Tuesday, 10 April 2012

Audi's new magnetic semi-active suspension system

Audi magnetic ride provides the right degree of damping force at each individual wheel in every situation. The control unit, supplied by complex sensing technology, constantly analyses the situation. Starting from the "Normal" setting, the driver can also activate the "Sport" mode via a button on the centre console. These two programs establish clearly distinctive characteristics.
In the basic mode – when the oil is more viscous and the degree of damping less pronounced – the TT rolls surprisingly smoothly; this is ideal for long-distance driving or uneven road surfaces.

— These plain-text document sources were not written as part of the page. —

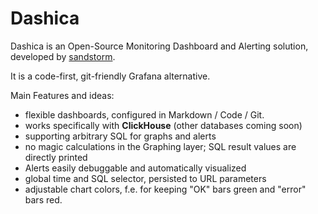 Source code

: # Dashica

Dashica is an Open-Source Monitoring Dashboard and Alerting solution, developed by [sandstorm](https://sandstorm.de).

It is a code-first, git-friendly Grafana alternative.

Main Features and ideas:

- flexible dashboards, configured in Markdown / Code / Git.
- works specifically with **ClickHouse** (other databases coming soon)
- supporting arbitrary SQL for graphs and alerts
- no magic calculations in the Graphing layer; SQL result values are directly printed
- Alerts easily debuggable and automatically visualized
- global time and SQL selector, persisted to URL parameters
- adjustable chart colors, f.e. for keeping "OK" bars green and "error" bars red.
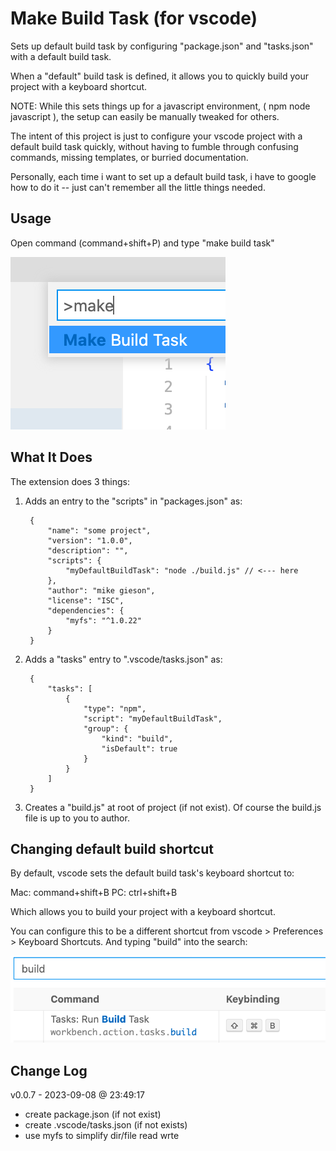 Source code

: # Make Build Task (for vscode)
Sets up default build task by configuring "package.json" and "tasks.json" with a default build task.

When a "default" build task is defined, it allows you to quickly build your project with a keyboard shortcut.

NOTE: While this sets things up for a javascript environment, ( npm node javascript ), the setup can easily be manually tweaked for others.

The intent of this project is just to configure your vscode project with a default build task quickly, without having to fumble through confusing commands, missing templates, or burried documentation. 

Personally, each time i want to set up a default build task, i have to google how to do it -- just can't remember all the little things needed.

## Usage
Open command (command+shift+P) and type "make build task"

![Command](./command.png)

## What It Does
The extension does 3 things:

1. Adds an entry to the "scripts" in "packages.json" as:

		{
			"name": "some project",
			"version": "1.0.0",
			"description": "",
			"scripts": {
				"myDefaultBuildTask": "node ./build.js" // <--- here
			},
			"author": "mike gieson",
			"license": "ISC",
			"dependencies": {
				"myfs": "^1.0.22"
			}
		}

2. Adds a "tasks" entry to ".vscode/tasks.json" as:

		{
			"tasks": [
				{
					"type": "npm",
					"script": "myDefaultBuildTask",
					"group": {
						"kind": "build",
						"isDefault": true
					}
				}
			]
		}

3. Creates a "build.js" at root of project (if not exist). Of course the build.js file is up to you to author.

## Changing default build shortcut
By default, vscode sets the default build task's keyboard shortcut to:

Mac: command+shift+B
PC: ctrl+shift+B

Which allows you to build your project with a keyboard shortcut.

You can configure this to be a different shortcut from vscode > Preferences > Keyboard Shortcuts. And typing "build" into the search:

![Command](./shortcuts.png)

## Change Log
v0.0.7 - 2023-09-08 @ 23:49:17
- create package.json (if not exist)
- create .vscode/tasks.json (if not exists)
- use myfs to simplify dir/file read wrte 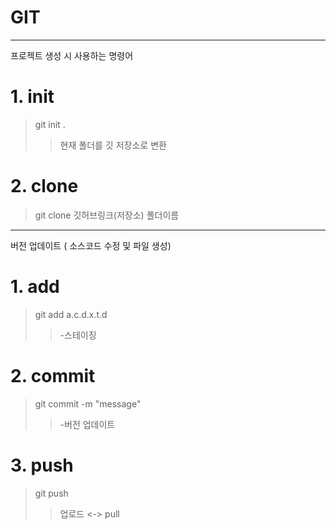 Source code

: # GIT

***

프로젝트 생성 시 사용하는 명령어

# 1. init
> git init .
>> 현재 폴더를 깃 저장소로 변환

# 2. clone
> git clone 깃허브링크(저장소) 폴더이름

***

버전 업데이트 ( 소스코드 수정 및 파일 생성)

# 1. add
> git add a.c.d.x.t.d
>> -스테이징

# 2. commit
> git commit -m "message"
>> -버전 업데이트

# 3. push
>git push
>> 업로드 <-> pull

In the Sport mode, by contrast – when the oil is less viscous – it reveals an extremely dynamic character that is manifested by a resolutely firm grip of the road surface. Rolling movements are suppressed from the very moment the steering is turned even more effectively than in the basic suspension setting, and the steering response is further improved. The self-steering behaviour is further optimised by the specific stabilisation provided for each individual wheel, resulting in a driving feel reminiscent of a go-kart.
Audi Magnetic Ride is based on a magneto-rheological principle. When in a magnetic field, small iron particles in the suspension fluid align themselves in the direction of the magnetic flux. The electromagnetic coil is integrated into the damper piston in such a way that when it is energized the magnetic flux runs exactly transversely to the admission ports in the damper piston. If the piston moves, the aligned iron particles create flow resistance in the flowing suspension fluid.

Sunday, 1 April 2012

Hydractive Suspension

Hydractive Suspension is a new automotive technology introduced by the French manufacturer Citroen in 1990. It describes a development of the 1954 Hydropneumatic suspension design using additional electronic sensors and driver control of suspension performance. The driver can make the suspension stiffen (sport mode) or ride in outstanding comfort (soft mode). Sensors in the steering, brakes, suspension, throttle pedal and gearbox feed information on the car's speed, acceleration, and road conditions to on-board computers. Where appropriate, and within milliseconds, these computers switch an extra pair of suspension spheres in or out of the circuit, to allow the car a smooth supple ride in normal circumstances, or greater roll resistance for better handling in corners. This development keeps Citroen in the forefront of suspension design, given the widespread goal in the auto industry of an active suspension system. All auto suspension is a compromise between comfort and handling. Auto manufacturers try to balance these aims and locate new technologies that offer more of both.